Aérobie, anaérobie, lactique, seuil, PMA, i1, i5, i7… vous êtes perdu ? Voici de la manière la plus concise le détail de ces différentes zones.

 

                Les filières énergétiques

Tout d’abord, parlons d’aérobie, d’anaérobie et plus précisément d’anaérobie lactique et alactique.

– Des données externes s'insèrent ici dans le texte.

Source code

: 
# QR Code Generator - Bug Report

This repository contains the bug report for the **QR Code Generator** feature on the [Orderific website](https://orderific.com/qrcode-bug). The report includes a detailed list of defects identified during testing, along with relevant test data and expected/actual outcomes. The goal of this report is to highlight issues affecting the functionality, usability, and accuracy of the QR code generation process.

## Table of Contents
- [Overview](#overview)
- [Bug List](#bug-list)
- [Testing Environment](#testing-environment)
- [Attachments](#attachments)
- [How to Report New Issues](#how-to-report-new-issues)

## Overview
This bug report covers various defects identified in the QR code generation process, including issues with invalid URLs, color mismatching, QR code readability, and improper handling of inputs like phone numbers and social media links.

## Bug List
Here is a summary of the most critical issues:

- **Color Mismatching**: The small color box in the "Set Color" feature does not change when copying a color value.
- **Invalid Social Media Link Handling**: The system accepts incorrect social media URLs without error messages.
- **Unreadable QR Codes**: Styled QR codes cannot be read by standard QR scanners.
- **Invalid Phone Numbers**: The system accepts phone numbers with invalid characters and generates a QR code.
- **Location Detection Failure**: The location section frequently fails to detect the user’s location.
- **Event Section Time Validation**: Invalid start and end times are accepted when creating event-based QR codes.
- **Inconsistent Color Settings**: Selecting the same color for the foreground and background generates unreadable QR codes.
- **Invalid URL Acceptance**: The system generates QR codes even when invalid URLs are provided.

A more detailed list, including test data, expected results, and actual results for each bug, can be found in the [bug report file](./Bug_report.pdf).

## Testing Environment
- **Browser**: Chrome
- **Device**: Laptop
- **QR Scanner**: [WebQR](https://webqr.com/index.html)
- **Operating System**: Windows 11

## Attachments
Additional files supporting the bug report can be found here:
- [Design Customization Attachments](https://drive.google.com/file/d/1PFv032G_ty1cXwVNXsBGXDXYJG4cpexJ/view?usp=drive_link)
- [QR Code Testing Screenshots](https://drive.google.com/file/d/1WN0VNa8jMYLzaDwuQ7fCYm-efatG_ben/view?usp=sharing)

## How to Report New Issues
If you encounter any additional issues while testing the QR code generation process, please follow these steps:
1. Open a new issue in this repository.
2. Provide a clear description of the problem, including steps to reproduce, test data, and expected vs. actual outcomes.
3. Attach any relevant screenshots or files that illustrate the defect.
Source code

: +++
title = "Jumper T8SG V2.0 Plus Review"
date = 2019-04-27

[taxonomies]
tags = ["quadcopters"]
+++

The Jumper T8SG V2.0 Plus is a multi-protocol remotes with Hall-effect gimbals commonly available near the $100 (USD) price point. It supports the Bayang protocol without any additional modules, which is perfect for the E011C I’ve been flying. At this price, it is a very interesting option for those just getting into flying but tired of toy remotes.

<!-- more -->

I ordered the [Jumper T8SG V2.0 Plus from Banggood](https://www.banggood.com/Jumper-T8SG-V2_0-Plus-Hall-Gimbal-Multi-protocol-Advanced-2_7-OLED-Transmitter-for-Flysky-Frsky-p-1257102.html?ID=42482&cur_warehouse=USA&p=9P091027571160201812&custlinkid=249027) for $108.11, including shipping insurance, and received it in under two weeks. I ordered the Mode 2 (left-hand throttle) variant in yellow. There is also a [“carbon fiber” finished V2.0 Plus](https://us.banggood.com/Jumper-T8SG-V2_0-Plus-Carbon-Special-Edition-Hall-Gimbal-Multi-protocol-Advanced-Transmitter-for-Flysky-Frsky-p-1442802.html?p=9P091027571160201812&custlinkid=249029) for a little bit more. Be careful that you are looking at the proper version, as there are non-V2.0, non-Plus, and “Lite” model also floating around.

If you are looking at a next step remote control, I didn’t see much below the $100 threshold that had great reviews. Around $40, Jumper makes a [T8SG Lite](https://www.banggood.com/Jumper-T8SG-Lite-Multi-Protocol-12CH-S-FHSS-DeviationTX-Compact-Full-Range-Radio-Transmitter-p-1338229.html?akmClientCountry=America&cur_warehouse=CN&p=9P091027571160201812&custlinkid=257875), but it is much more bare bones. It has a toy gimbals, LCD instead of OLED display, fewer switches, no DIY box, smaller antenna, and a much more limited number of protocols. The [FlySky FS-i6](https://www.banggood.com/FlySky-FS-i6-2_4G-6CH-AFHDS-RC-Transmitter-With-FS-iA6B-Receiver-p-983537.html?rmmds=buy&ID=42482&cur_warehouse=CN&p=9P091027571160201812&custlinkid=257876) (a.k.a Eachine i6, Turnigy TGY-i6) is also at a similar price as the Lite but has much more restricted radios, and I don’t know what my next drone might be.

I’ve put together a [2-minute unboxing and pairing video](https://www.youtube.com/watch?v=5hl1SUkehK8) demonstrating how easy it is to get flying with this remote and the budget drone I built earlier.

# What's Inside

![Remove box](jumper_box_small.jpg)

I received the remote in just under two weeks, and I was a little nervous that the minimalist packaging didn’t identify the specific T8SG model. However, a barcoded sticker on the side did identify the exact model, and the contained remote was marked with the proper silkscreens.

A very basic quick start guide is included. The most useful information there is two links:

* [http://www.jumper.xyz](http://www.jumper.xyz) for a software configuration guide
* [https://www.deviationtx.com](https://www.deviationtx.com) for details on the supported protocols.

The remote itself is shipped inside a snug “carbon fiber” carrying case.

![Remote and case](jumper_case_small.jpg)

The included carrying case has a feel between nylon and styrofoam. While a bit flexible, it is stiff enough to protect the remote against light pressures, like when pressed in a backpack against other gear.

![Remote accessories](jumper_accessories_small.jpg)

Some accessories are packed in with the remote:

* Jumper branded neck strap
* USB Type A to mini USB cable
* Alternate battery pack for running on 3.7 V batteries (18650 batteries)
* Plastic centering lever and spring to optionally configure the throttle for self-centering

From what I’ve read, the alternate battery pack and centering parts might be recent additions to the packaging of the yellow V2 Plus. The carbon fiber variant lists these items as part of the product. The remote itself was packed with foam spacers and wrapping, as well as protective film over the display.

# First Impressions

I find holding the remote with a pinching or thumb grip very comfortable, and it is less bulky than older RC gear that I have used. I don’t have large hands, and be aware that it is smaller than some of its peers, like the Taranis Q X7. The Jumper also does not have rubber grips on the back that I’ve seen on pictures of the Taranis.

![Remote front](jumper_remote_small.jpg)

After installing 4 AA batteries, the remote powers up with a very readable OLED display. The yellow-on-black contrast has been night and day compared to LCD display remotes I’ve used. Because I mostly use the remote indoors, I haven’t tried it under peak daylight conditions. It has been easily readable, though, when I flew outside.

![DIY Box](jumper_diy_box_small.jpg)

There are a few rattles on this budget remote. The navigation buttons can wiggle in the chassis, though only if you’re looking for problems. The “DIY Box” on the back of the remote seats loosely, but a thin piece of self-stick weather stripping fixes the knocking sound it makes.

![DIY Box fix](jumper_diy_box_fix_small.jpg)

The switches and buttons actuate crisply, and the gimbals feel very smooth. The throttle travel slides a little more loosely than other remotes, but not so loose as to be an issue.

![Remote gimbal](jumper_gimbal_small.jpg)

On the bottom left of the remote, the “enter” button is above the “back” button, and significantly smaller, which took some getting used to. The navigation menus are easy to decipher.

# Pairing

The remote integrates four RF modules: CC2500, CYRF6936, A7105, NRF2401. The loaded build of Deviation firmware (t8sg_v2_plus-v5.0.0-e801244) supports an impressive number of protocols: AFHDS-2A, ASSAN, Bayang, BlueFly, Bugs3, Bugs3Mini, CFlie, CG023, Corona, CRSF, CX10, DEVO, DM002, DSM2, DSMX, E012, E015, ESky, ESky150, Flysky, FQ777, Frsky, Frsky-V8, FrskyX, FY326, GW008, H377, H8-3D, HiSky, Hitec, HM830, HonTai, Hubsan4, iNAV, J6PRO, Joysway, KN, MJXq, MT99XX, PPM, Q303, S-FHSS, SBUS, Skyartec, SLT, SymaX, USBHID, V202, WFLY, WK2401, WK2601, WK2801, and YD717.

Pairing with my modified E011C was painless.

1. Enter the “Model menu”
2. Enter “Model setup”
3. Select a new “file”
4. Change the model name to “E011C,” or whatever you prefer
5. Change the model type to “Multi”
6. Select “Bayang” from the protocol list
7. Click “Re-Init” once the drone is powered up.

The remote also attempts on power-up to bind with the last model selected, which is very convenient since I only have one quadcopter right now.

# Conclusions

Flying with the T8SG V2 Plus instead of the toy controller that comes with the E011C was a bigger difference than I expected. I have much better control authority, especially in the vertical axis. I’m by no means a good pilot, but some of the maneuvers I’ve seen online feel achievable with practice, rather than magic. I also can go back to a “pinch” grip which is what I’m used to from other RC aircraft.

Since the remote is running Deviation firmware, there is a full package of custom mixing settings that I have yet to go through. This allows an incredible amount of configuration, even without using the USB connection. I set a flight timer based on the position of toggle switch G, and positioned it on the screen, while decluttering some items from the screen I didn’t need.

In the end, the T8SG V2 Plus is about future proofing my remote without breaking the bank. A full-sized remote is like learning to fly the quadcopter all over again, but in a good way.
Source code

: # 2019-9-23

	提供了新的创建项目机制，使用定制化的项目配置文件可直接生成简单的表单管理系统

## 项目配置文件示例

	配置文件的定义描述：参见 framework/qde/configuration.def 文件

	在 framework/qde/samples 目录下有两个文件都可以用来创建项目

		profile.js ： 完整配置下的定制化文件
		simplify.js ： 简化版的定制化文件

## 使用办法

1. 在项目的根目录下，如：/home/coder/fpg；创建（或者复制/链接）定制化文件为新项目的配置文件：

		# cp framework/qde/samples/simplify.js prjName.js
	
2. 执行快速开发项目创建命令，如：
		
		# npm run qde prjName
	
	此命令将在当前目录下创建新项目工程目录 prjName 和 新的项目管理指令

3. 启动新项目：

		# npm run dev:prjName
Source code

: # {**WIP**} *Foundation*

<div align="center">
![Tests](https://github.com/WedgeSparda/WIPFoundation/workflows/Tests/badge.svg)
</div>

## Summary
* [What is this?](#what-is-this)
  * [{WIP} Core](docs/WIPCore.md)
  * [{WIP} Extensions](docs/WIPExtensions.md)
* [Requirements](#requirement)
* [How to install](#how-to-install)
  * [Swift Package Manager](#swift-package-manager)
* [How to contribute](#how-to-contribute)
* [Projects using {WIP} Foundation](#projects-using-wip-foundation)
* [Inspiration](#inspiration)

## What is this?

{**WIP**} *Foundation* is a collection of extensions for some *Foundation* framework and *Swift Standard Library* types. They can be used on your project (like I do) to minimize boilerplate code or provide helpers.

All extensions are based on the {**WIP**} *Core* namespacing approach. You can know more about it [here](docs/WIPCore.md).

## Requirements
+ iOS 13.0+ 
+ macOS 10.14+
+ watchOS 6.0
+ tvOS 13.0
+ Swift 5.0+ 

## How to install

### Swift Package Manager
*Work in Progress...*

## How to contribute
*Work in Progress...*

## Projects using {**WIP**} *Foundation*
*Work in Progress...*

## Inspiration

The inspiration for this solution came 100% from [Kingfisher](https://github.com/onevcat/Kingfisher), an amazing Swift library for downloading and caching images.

De quoi s’agit-il ? Ces termes correspondent aux 3 filières énergétiques dont notre corps dispose pour fabriquer ou plutôt transformer les glucides, lipides et protéines que nous mangeons tous les jours, en énergie qu’elles servent à faire hérisser un poil ou a contracter tous les muscles de notre corps le principe et le même. 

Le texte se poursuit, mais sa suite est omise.